▸ Work request
Whenever a line contains the string "authentication", copy it out of the entries.

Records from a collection
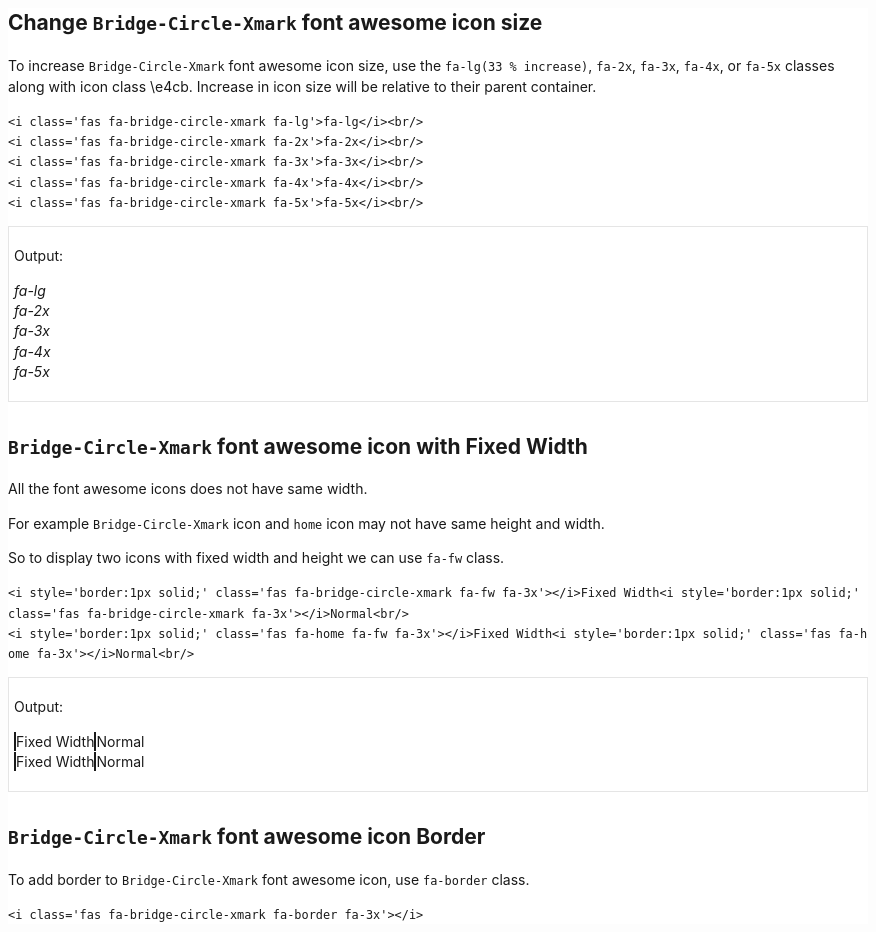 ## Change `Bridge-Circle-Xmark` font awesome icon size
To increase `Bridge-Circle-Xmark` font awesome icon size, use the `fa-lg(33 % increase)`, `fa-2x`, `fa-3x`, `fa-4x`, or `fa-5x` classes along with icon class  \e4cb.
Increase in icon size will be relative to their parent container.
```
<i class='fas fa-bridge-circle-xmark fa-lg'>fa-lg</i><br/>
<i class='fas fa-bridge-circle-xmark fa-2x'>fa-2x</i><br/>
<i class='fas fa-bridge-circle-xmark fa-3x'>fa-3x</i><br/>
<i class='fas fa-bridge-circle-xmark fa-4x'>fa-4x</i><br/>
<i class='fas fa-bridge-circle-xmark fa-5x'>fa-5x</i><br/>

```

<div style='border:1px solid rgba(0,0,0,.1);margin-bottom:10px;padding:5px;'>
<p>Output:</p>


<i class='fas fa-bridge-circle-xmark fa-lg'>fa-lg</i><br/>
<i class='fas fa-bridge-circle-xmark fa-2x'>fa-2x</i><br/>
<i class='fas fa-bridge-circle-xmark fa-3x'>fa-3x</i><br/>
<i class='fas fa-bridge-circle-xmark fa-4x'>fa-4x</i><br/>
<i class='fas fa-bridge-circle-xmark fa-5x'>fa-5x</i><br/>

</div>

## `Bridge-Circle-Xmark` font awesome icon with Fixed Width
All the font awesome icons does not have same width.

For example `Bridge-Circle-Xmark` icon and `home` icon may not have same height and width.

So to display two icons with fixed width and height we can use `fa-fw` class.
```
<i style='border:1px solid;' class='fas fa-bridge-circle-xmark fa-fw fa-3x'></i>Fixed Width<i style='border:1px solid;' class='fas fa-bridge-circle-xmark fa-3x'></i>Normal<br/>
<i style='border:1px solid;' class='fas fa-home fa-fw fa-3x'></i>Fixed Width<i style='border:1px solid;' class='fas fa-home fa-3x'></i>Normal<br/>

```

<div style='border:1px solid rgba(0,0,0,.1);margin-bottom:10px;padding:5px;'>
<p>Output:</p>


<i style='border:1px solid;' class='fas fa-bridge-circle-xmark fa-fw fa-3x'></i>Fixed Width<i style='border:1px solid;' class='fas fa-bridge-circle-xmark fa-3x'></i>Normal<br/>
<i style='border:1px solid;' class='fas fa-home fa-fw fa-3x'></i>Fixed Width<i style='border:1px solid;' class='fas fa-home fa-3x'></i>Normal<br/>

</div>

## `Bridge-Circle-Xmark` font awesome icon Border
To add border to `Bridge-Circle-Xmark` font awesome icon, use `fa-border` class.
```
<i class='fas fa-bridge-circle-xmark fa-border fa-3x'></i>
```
==
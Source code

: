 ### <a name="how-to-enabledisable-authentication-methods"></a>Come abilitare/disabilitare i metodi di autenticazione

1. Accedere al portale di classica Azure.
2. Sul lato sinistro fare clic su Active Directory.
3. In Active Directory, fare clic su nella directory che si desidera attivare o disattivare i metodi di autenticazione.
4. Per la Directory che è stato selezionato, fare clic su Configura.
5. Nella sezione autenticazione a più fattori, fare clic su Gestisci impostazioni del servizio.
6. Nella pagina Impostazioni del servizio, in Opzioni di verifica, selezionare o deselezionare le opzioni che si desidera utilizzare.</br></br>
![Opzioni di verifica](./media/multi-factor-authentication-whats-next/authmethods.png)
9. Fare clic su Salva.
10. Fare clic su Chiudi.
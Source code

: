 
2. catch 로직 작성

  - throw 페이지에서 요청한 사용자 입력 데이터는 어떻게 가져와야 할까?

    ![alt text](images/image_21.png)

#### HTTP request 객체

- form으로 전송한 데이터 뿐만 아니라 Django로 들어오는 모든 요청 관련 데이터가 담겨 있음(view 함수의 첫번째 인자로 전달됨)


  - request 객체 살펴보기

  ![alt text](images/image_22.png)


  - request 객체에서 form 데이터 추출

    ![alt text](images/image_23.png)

▸ Answer box
: ### <a name="how-to-enabledisable-authentication-methods"></a>Come abilitare/disabilitare i metodi di autenticazione
![Opzioni di verifica](./media/multi-factor-authentication-whats-next/authmethods.png)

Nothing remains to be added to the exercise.